When a clutch produced two hatchlings, the first-hatched chick gained weight at a 42% higher rate than the second chick. “Knowing that the second-hatched chick is slower to develop is an important input for environmental management programs, allowing them to allocate more resources to second hatchlings, says Gabriela Vigo-Trauco, a Peruvian biologist who has completed a postdoctoral internship at Texas A&M University and is a director at the Macaw Society, a scientific project that has researched macaws and parrots in the lowlands of southeastern Peru since 1999.
A subsample of 42 eggs that produced 30 normal-sized hatchlings near the researchers’ base facility in the Caiman Ecological Refuge, in the municipality of Miranda, were measured on a weekly basis. The more frequent measurements allowed the researchers to map out the chicks’ development stages with greater precision. According to the paper, chick development encompassed three discrete phases: nestling (0–25 days), during which chicks were completely dependent on their parents for maintaining body temperature, and weight gain was slow; chick (26–77 days), a phase in which mass gain was fast until maximum weight was reached; and youth (78–107 days), in which weight was maintained until day number 90–95, followed by weight loss concomitantly with the first attempts at flying and until permanently leaving the nest.

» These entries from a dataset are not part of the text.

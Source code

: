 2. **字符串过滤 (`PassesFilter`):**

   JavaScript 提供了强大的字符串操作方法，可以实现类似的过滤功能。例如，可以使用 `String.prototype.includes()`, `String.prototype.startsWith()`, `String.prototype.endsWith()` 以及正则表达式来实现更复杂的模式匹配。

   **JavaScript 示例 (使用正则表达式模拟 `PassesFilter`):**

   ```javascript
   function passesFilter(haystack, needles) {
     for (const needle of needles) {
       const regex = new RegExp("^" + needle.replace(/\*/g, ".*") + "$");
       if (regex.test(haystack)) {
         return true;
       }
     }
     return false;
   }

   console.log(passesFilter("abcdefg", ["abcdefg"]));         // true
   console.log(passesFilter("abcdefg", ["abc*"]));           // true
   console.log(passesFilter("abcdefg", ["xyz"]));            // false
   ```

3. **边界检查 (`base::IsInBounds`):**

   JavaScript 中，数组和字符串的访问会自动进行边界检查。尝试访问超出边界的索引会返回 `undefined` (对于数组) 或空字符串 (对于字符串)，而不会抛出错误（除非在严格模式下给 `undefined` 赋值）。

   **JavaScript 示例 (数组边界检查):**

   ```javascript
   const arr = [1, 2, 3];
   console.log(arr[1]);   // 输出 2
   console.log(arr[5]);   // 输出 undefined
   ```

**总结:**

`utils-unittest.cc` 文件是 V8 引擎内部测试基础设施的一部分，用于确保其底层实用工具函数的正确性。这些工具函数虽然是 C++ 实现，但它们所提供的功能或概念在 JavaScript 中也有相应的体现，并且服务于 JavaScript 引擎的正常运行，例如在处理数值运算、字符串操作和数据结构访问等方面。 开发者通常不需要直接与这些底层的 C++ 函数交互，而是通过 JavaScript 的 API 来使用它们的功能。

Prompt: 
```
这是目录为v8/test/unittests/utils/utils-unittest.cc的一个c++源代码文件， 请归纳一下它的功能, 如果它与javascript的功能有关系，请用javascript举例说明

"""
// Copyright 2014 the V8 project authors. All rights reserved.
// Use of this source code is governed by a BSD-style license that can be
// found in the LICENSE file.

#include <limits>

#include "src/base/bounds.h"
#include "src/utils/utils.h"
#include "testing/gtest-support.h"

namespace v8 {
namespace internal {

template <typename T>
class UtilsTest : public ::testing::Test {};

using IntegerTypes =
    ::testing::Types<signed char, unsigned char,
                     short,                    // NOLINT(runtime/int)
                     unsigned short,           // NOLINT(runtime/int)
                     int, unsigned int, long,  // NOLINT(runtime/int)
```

“We used four different mathematical models to describe chick development,” explains Guedes. “Although they exhibit a different growth pattern, on leaving the nest dwarf macaws will mate and reproduce normally with other individuals.” Body mass, body length, and tail length were the variables entered in the equations to develop growth curves for the species.

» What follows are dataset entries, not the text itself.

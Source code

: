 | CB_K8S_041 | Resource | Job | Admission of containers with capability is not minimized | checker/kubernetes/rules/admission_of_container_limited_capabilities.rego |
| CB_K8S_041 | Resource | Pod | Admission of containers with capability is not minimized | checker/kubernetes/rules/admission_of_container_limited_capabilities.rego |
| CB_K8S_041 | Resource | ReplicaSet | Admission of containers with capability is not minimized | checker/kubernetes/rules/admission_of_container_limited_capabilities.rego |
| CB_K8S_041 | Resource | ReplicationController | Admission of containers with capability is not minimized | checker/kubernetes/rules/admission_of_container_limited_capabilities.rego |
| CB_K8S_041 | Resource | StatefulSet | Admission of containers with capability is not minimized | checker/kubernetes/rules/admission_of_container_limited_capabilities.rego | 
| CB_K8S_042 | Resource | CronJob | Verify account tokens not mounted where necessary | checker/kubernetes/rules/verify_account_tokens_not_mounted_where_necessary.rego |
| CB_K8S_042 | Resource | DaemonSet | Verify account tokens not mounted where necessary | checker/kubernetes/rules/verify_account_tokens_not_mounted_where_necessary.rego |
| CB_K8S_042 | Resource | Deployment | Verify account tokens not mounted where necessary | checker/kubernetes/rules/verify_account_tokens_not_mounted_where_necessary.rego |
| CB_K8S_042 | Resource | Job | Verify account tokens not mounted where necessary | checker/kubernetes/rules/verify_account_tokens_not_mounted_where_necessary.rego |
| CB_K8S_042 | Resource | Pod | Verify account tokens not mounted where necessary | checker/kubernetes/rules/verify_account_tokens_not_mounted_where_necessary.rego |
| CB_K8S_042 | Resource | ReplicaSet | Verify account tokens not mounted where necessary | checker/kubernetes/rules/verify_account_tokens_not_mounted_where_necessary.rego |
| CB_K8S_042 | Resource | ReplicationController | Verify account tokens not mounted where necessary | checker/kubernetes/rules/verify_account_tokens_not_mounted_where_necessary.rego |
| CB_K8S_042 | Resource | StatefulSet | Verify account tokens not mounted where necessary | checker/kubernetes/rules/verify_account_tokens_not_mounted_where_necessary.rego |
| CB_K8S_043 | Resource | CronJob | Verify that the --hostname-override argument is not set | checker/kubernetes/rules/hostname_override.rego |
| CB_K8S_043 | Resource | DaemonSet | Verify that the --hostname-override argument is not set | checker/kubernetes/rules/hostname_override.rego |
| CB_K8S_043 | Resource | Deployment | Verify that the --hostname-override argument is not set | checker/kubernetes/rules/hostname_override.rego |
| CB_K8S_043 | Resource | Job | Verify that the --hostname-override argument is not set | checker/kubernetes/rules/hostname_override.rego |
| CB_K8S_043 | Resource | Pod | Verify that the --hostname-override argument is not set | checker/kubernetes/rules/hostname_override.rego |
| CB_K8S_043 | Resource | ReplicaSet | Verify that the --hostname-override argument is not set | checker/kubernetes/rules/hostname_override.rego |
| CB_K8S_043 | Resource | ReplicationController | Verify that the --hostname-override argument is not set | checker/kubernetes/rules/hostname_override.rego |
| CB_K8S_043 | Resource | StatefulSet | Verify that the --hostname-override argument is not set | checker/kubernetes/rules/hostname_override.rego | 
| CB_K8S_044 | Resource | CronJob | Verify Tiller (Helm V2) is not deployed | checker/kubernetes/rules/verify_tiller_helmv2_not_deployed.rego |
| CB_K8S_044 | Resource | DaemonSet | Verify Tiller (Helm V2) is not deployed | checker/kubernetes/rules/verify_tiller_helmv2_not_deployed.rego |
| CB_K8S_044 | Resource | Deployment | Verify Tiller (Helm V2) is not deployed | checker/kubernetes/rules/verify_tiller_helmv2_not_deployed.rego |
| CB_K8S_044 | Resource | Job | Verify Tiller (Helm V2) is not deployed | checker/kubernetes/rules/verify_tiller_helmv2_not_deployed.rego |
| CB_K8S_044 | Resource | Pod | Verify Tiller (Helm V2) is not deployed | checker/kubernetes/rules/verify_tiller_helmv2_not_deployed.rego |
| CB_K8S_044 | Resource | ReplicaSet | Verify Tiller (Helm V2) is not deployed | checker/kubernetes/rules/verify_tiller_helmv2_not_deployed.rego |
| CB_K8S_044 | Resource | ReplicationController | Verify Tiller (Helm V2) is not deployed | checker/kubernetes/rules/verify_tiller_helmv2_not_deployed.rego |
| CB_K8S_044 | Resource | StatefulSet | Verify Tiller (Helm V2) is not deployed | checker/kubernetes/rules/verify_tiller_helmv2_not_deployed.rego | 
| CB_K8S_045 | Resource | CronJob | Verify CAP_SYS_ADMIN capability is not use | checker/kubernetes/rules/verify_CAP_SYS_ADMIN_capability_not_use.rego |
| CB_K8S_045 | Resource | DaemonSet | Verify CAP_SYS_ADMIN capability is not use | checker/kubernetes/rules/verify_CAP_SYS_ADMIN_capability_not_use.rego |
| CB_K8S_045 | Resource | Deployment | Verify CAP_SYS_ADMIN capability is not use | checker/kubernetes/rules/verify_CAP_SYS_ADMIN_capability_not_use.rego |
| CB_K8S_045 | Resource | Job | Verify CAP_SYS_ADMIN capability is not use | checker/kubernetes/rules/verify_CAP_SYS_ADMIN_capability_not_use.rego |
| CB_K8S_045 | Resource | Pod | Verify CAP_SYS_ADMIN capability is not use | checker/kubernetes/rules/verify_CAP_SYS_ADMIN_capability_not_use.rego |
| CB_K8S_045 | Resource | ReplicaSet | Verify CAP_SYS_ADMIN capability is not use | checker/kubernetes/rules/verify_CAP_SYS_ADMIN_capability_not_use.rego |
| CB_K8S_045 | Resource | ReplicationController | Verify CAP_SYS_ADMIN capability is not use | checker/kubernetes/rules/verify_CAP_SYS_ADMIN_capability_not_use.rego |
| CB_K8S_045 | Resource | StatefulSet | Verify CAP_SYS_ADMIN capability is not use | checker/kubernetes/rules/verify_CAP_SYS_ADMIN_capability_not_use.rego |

Luís Fábio Silveira, an ornithologist at the Zoology Museum of the University of São Paulo (MZ-USP), praises the study as statistically robust and one of the few of its kind in Brazil to provide as much detail from data compiled over three decades of research. In addition to its important contributions to understanding the biology of hyacinth macaws, the research offers information that can be useful in comparative studies with other large psittacine species, such as Lear’s macaw (Anodorhynchus leari), a threatened species endemic to northeastern Bahia.
“Growth-curve information is important in ensuring that sufficient food is available in the hyacinth macaw’s habitat. If the population of dwarf birds starts to increase, this could be indicative that natural resources are depleting,” notes Silveira, who was not involved in Guedes’s study. “This research can also help us to more accurately estimate the age of hyacinth macaw chicks confiscated by environmental authorities, supporting efforts against the illegal trade and trafficking of birds.” Not to mention the contributions from the study to policymaking and environmental education to help preserve the hyacinth macaw itself.
GUEDES, N. M. R. et al. Growth model analysis of wild hyacinth macaw (Anodorhynchus hyacinthinus) nestlings based on long‑term monitoring in the Brazilian Pantanal. Scientific Reports. Sept. 13, 2022.